[[ Materials provided, beginning ]]

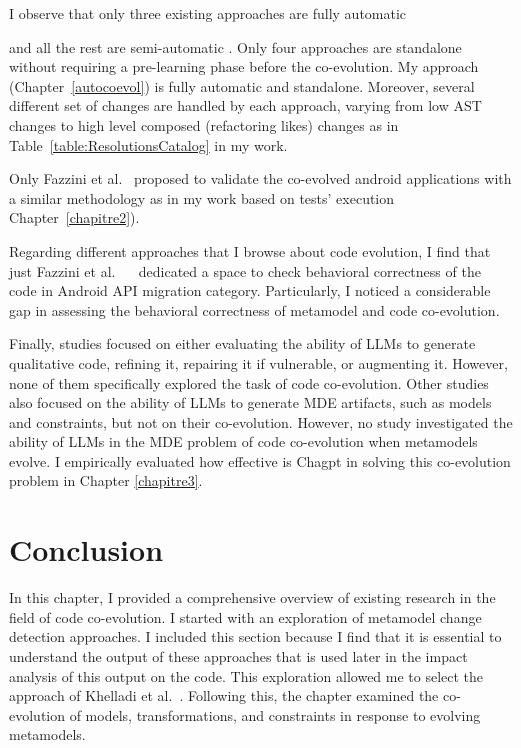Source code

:   I observe that only three existing approaches are fully automatic {\cite{10.1145/3387905.3388608,10.1145/3597503.3639084,8813263} and all the rest are semi-automatic \cite{9079197,10.5555/2486788.2486855,6062100,dagenais2011recommending,5070565,henkel2005catchup,10.1145/1932682.1869486,10.1145/3194793.3194798,Khelladi2020}. Only four approaches are standalone without requiring a pre-learning phase before the co-evolution.
   My approach (Chapter~\ref{autocoevol}) is fully automatic and standalone. Moreover, several different set of changes are handled by each approach, varying from low AST changes to high level composed (refactoring likes) changes as in Table~\ref{table:ResolutionsCatalog} in my work. 
   
    Only Fazzini et al.~\cite{10.1145/3387905.3388608} proposed to validate the co-evolved android applications with a similar methodology as in my work based on tests' execution Chapter~\ref{chapitre2}). 
  
 Regarding different approaches that I browse about code evolution, I find that just Fazzini et al.~ ~\cite{10.1145/3387905.3388608} dedicated a space to check behavioral correctness of the code in Android API migration category. Particularly, I noticed a considerable gap in assessing the behavioral correctness of metamodel and code co-evolution.
  
  Finally, studies focused on either evaluating the ability of LLMs to generate qualitative code, refining it, repairing it if vulnerable, or augmenting it. However, none of them specifically explored the task of code co-evolution.
  Other studies also focused on the ability of LLMs to generate MDE artifacts, such as models and constraints, but not on their co-evolution. However, no study investigated the ability of LLMs in the MDE problem of code co-evolution when metamodels evolve. I empirically evaluated how effective is Chagpt in solving this co-evolution problem in Chapter \ref{chapitre3}.
 
  \section{Conclusion}
In this chapter, I provided a comprehensive overview of existing research in the field of code co-evolution. I started with an exploration of metamodel change detection approaches. I included this section because I find that it is essential to understand the output of these approaches that is used later in the impact analysis of this output on the code. This exploration allowed me to select the approach of Khelladi et al.~\cite{khelladi2015detecting}. Following this, the chapter examined the co-evolution of models, transformations, and constraints in response to evolving metamodels.
  
}
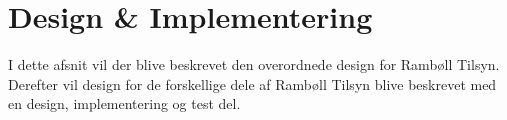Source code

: \chapter{Design \& Implementering}
I dette afsnit vil der blive beskrevet den overordnede design for Rambøll Tilsyn. Derefter vil design for de forskellige dele af Rambøll Tilsyn blive beskrevet med en design, implementering og test del. \\


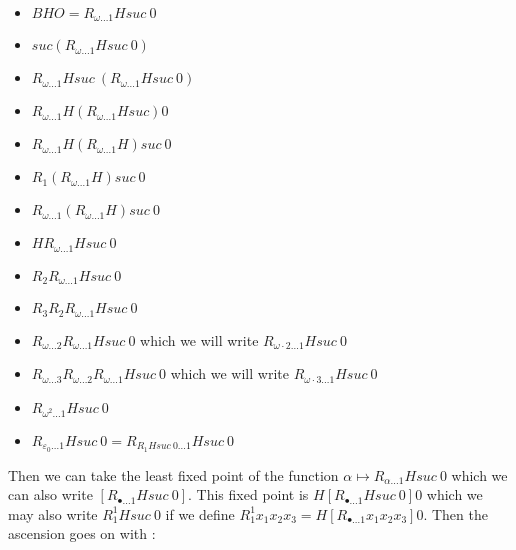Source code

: \documentclass[10pt]{article}
\begin{document}
\begin{itemize}
     \setlength{\itemsep}{1pt}
     \setlength{\parskip}{0pt}
     \setlength{\parsep}{0pt}

\item \( BHO = R_{\omega \ldots 1} H suc\ 0 \)
\item \( suc (R_{\omega \ldots 1} H suc\ 0) \)
\item \( R_{\omega \ldots 1} H suc\ (R_{\omega \ldots 1} H suc\ 0) \)
\item \( R_{\omega \ldots 1} H (R_{\omega \ldots 1} H suc) 0 \)
\item \( R_{\omega \ldots 1} H (R_{\omega \ldots 1} H) suc\ 0 \)
\item \( R_1 (R_{\omega \ldots 1} H) suc\ 0 \)
\item \( R_{\omega \ldots 1} (R_{\omega \ldots 1} H) suc\ 0 \)
\item \( H R_{\omega \ldots 1} H suc\ 0 \)
\item \( R_2 R_{\omega \ldots 1} H suc\ 0 \)
\item \( R_3 R_2 R_{\omega \ldots 1} H suc\ 0 \)
\item \( R_{\omega \ldots 2} R_{\omega \ldots 1} H suc\ 0 \) which we will write \( R_{\omega \cdot 2 \ldots 1} H suc\ 0 \)
\item \( R_{\omega \ldots 3} R_{\omega \ldots 2} R_{\omega \ldots 1} H suc\ 0 \) which we will write \( R_{\omega \cdot 3 \ldots 1} H suc\ 0 \)
\item \( R_{\omega^2 \ldots 1} H suc\ 0 \)
\item \( R_{\varepsilon_0 \ldots 1} H suc\ 0 = R_{R_1 H suc\ 0 \ldots 1} H suc\ 0 \) 

\end{itemize}

Then we can take the least fixed point of the function \( \alpha \mapsto R_{\alpha \ldots 1} H suc\ 0 \) which we can also write \( [R_{\bullet \ldots 1} H suc\ 0] \). This fixed point is \(  H [R_{\bullet \ldots 1} H suc\ 0] 0 \) which we may also write \( R^1_1 H suc\ 0 \) if we define \( R^1_1 x_1 x_2 x_3 = H [R_{\bullet \ldots 1} x_1 x_2 x_3] 0 \). Then the ascension goes on with :
\end{document}
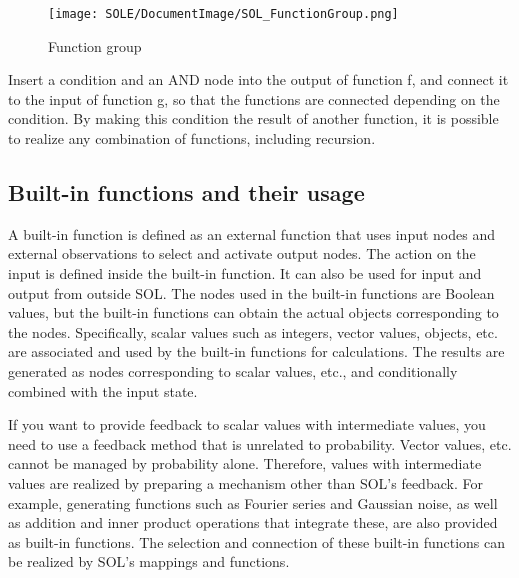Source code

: \documentclass[12pt]{article}
\begin{document}
\begin{figure}[ht]
  \centering
  \texttt{[image: SOLE/DocumentImage/SOL\_FunctionGroup.png]}
  \caption{Function group}
  \label{fig:function_group}
\end{figure}

Insert a condition and an AND node into the output of function f, and
connect it to the input of function g, so that the functions are
connected depending on the condition. By making this condition the
result of another function, it is possible to realize any combination of
functions, including recursion.

\subsection{Built-in functions and their
usage}\label{built-in-functions-and-their-usage}

A built-in function is defined as an external function that uses input
nodes and external observations to select and activate output nodes. The
action on the input is defined inside the built-in function. It can also
be used for input and output from outside SOL. The nodes used in the
built-in functions are Boolean values, but the built-in functions can
obtain the actual objects corresponding to the nodes. Specifically,
scalar values \hspace{0pt}\hspace{0pt}such as integers, vector values,
objects, etc. are associated and used by the built-in functions for
calculations. The results are generated as nodes corresponding to scalar
values, etc., and conditionally combined with the input state.

If you want to provide feedback to scalar values
\hspace{0pt}\hspace{0pt}with intermediate values, you need to use a
feedback method that is unrelated to probability. Vector values, etc.
cannot be managed by probability alone. Therefore, values
\hspace{0pt}\hspace{0pt}with intermediate values
\hspace{0pt}\hspace{0pt}are realized by preparing a mechanism other than
SOL's feedback. For example, generating functions such as Fourier series
and Gaussian noise, as well as addition and inner product operations
that integrate these, are also provided as built-in functions. The
selection and connection of these built-in functions can be realized by
SOL's mappings and functions.
\end{document}
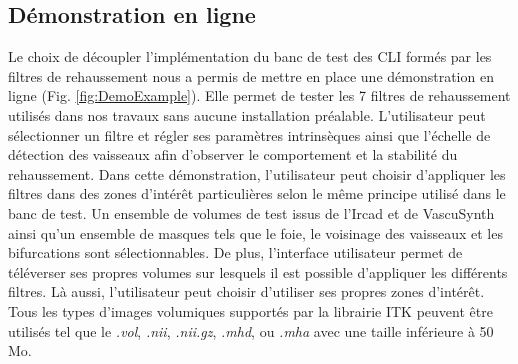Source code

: \subsection{Démonstration en ligne}
Le choix de découpler l'implémentation du banc de test des CLI formés par les filtres de rehaussement nous a permis de mettre en place une démonstration en ligne (Fig. \ref{fig:DemoExample}). Elle permet de tester les 7 filtres de rehaussement utilisés dans nos travaux sans aucune installation préalable. L'utilisateur peut sélectionner un filtre et régler ses paramètres intrinsèques ainsi que l'échelle de détection des vaisseaux afin d'observer le comportement et la stabilité du rehaussement. Dans cette démonstration, l'utilisateur peut choisir d'appliquer les filtres dans des zones d'intérêt particulières selon le même principe utilisé dans le banc de test. Un ensemble de volumes de test issus de l'Ircad et de VascuSynth ainsi qu'un ensemble de masques tels que le foie, le voisinage des vaisseaux et les bifurcations sont sélectionnables. De plus, l'interface utilisateur permet de téléverser ses propres volumes sur lesquels il est possible d’appliquer les différents filtres. Là aussi, l'utilisateur peut choisir d'utiliser ses propres zones d'intérêt. Tous les types d'images volumiques supportés par la librairie ITK peuvent être utilisés tel que le \textit{.vol}, \textit{.nii}, \textit{.nii.gz}, \textit{.mhd}, ou \textit{.mha} avec une taille inférieure à 50 Mo.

[[ Materials provided, end ]]

Write out the records above exactly. Begin with the first line, end with the line holding "Finally, studies focused", and drop the pictures.

Source code

:   I observe that only three existing approaches are fully automatic {\cite{10.1145/3387905.3388608,10.1145/3597503.3639084,8813263} and all the rest are semi-automatic \cite{9079197,10.5555/2486788.2486855,6062100,dagenais2011recommending,5070565,henkel2005catchup,10.1145/1932682.1869486,10.1145/3194793.3194798,Khelladi2020}. Only four approaches are standalone without requiring a pre-learning phase before the co-evolution.
   My approach (Chapter~\ref{autocoevol}) is fully automatic and standalone. Moreover, several different set of changes are handled by each approach, varying from low AST changes to high level composed (refactoring likes) changes as in Table~\ref{table:ResolutionsCatalog} in my work. 
   
    Only Fazzini et al.~\cite{10.1145/3387905.3388608} proposed to validate the co-evolved android applications with a similar methodology as in my work based on tests' execution Chapter~\ref{chapitre2}). 
  
 Regarding different approaches that I browse about code evolution, I find that just Fazzini et al.~ ~\cite{10.1145/3387905.3388608} dedicated a space to check behavioral correctness of the code in Android API migration category. Particularly, I noticed a considerable gap in assessing the behavioral correctness of metamodel and code co-evolution.
  
  Finally, studies focused on either evaluating the ability of LLMs to generate qualitative code, refining it, repairing it if vulnerable, or augmenting it. However, none of them specifically explored the task of code co-evolution.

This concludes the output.